## The records:
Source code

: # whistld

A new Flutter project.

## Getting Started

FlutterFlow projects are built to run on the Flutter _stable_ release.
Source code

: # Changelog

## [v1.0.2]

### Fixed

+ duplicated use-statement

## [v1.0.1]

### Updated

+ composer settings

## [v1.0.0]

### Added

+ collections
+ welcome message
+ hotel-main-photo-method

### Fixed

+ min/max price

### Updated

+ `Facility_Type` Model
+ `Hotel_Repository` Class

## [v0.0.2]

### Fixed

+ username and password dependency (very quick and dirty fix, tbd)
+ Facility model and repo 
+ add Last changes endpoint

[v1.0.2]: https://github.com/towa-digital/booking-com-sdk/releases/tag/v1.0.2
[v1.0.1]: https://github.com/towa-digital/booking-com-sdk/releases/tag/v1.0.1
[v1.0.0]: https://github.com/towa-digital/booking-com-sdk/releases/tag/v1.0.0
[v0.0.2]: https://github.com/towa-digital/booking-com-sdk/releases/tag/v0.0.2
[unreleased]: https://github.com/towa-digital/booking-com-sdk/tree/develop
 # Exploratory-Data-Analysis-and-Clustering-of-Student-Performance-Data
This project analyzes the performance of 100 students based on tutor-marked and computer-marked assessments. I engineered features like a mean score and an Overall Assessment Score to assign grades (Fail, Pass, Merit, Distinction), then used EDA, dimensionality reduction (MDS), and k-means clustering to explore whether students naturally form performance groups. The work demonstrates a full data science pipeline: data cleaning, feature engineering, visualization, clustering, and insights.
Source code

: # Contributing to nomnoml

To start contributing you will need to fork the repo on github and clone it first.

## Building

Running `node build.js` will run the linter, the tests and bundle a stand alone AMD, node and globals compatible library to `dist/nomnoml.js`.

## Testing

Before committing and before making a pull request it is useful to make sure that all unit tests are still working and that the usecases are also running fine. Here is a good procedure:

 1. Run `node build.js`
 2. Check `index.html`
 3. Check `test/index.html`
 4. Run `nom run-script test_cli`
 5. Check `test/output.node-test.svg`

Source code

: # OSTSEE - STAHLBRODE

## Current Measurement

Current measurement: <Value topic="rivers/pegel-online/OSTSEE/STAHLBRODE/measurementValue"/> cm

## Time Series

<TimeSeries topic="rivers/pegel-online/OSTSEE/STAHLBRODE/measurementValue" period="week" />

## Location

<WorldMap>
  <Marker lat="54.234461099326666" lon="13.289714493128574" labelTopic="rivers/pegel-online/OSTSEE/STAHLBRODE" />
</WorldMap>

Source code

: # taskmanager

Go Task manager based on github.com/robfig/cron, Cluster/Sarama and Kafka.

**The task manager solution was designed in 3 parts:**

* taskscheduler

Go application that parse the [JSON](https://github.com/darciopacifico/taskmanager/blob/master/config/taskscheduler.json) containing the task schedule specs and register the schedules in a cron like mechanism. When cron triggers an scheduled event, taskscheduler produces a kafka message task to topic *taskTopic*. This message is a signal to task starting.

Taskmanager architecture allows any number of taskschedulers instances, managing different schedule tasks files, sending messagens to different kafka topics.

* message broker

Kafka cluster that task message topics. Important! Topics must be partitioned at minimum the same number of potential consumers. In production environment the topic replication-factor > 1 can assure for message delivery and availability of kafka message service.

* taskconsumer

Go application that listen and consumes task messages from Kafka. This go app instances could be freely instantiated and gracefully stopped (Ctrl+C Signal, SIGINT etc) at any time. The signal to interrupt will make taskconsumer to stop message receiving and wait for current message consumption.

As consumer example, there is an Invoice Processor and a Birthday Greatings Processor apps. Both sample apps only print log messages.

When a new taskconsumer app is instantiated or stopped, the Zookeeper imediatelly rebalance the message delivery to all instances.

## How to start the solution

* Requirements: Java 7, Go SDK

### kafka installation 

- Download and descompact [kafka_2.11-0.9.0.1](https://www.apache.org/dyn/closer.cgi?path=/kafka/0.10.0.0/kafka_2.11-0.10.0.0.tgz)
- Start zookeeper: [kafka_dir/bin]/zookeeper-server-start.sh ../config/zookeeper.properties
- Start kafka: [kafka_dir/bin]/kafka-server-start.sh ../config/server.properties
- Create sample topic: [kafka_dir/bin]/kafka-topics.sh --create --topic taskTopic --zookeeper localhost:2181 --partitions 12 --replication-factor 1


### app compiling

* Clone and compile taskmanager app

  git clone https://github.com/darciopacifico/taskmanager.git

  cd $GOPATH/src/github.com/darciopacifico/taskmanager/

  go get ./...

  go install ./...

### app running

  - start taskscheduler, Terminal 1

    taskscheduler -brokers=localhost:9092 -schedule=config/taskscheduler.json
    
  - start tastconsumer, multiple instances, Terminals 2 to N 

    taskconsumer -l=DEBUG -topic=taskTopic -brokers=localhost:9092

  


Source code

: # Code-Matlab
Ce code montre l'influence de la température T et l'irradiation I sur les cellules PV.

## Prompt:
All of the material should be set down exactly as it reads.

## Task response:
Source code

: # whistld

A new Flutter project.

## Getting Started

FlutterFlow projects are built to run on the Flutter _stable_ release.
Source code

: # Changelog

## [v1.0.2]

### Fixed

+ duplicated use-statement

## [v1.0.1]

### Updated

+ composer settings

## [v1.0.0]

### Added

+ collections
+ welcome message
+ hotel-main-photo-method

### Fixed

+ min/max price

### Updated

+ `Facility_Type` Model
+ `Hotel_Repository` Class

## [v0.0.2]

### Fixed

+ username and password dependency (very quick and dirty fix, tbd)
+ Facility model and repo 
+ add Last changes endpoint

[v1.0.2]: https://github.com/towa-digital/booking-com-sdk/releases/tag/v1.0.2
[v1.0.1]: https://github.com/towa-digital/booking-com-sdk/releases/tag/v1.0.1
[v1.0.0]: https://github.com/towa-digital/booking-com-sdk/releases/tag/v1.0.0
[v0.0.2]: https://github.com/towa-digital/booking-com-sdk/releases/tag/v0.0.2
[unreleased]: https://github.com/towa-digital/booking-com-sdk/tree/develop
 # Exploratory-Data-Analysis-and-Clustering-of-Student-Performance-Data
This project analyzes the performance of 100 students based on tutor-marked and computer-marked assessments. I engineered features like a mean score and an Overall Assessment Score to assign grades (Fail, Pass, Merit, Distinction), then used EDA, dimensionality reduction (MDS), and k-means clustering to explore whether students naturally form performance groups. The work demonstrates a full data science pipeline: data cleaning, feature engineering, visualization, clustering, and insights.
Source code

: # Contributing to nomnoml

To start contributing you will need to fork the repo on github and clone it first.

## Building

Running `node build.js` will run the linter, the tests and bundle a stand alone AMD, node and globals compatible library to `dist/nomnoml.js`.

## Testing

Before committing and before making a pull request it is useful to make sure that all unit tests are still working and that the usecases are also running fine. Here is a good procedure:

 1. Run `node build.js`
 2. Check `index.html`
 3. Check `test/index.html`
 4. Run `nom run-script test_cli`
 5. Check `test/output.node-test.svg`

Source code

: # OSTSEE - STAHLBRODE

## Current Measurement

Current measurement: <Value topic="rivers/pegel-online/OSTSEE/STAHLBRODE/measurementValue"/> cm

## Time Series

<TimeSeries topic="rivers/pegel-online/OSTSEE/STAHLBRODE/measurementValue" period="week" />

## Location

<WorldMap>
  <Marker lat="54.234461099326666" lon="13.289714493128574" labelTopic="rivers/pegel-online/OSTSEE/STAHLBRODE" />
</WorldMap>

Source code

: # taskmanager

Go Task manager based on github.com/robfig/cron, Cluster/Sarama and Kafka.

**The task manager solution was designed in 3 parts:**

* taskscheduler

Go application that parse the [JSON](https://github.com/darciopacifico/taskmanager/blob/master/config/taskscheduler.json) containing the task schedule specs and register the schedules in a cron like mechanism. When cron triggers an scheduled event, taskscheduler produces a kafka message task to topic *taskTopic*. This message is a signal to task starting.

Taskmanager architecture allows any number of taskschedulers instances, managing different schedule tasks files, sending messagens to different kafka topics.

* message broker

Kafka cluster that task message topics. Important! Topics must be partitioned at minimum the same number of potential consumers. In production environment the topic replication-factor > 1 can assure for message delivery and availability of kafka message service.

* taskconsumer

Go application that listen and consumes task messages from Kafka. This go app instances could be freely instantiated and gracefully stopped (Ctrl+C Signal, SIGINT etc) at any time. The signal to interrupt will make taskconsumer to stop message receiving and wait for current message consumption.

As consumer example, there is an Invoice Processor and a Birthday Greatings Processor apps. Both sample apps only print log messages.

When a new taskconsumer app is instantiated or stopped, the Zookeeper imediatelly rebalance the message delivery to all instances.

## How to start the solution

* Requirements: Java 7, Go SDK

### kafka installation 

- Download and descompact [kafka_2.11-0.9.0.1](https://www.apache.org/dyn/closer.cgi?path=/kafka/0.10.0.0/kafka_2.11-0.10.0.0.tgz)
- Start zookeeper: [kafka_dir/bin]/zookeeper-server-start.sh ../config/zookeeper.properties
- Start kafka: [kafka_dir/bin]/kafka-server-start.sh ../config/server.properties
- Create sample topic: [kafka_dir/bin]/kafka-topics.sh --create --topic taskTopic --zookeeper localhost:2181 --partitions 12 --replication-factor 1


### app compiling

* Clone and compile taskmanager app

  git clone https://github.com/darciopacifico/taskmanager.git

  cd $GOPATH/src/github.com/darciopacifico/taskmanager/

  go get ./...

  go install ./...

### app running

  - start taskscheduler, Terminal 1

    taskscheduler -brokers=localhost:9092 -schedule=config/taskscheduler.json
    
  - start tastconsumer, multiple instances, Terminals 2 to N 

    taskconsumer -l=DEBUG -topic=taskTopic -brokers=localhost:9092

  


Source code

: # Code-Matlab
Ce code montre l'influence de la température T et l'irradiation I sur les cellules PV.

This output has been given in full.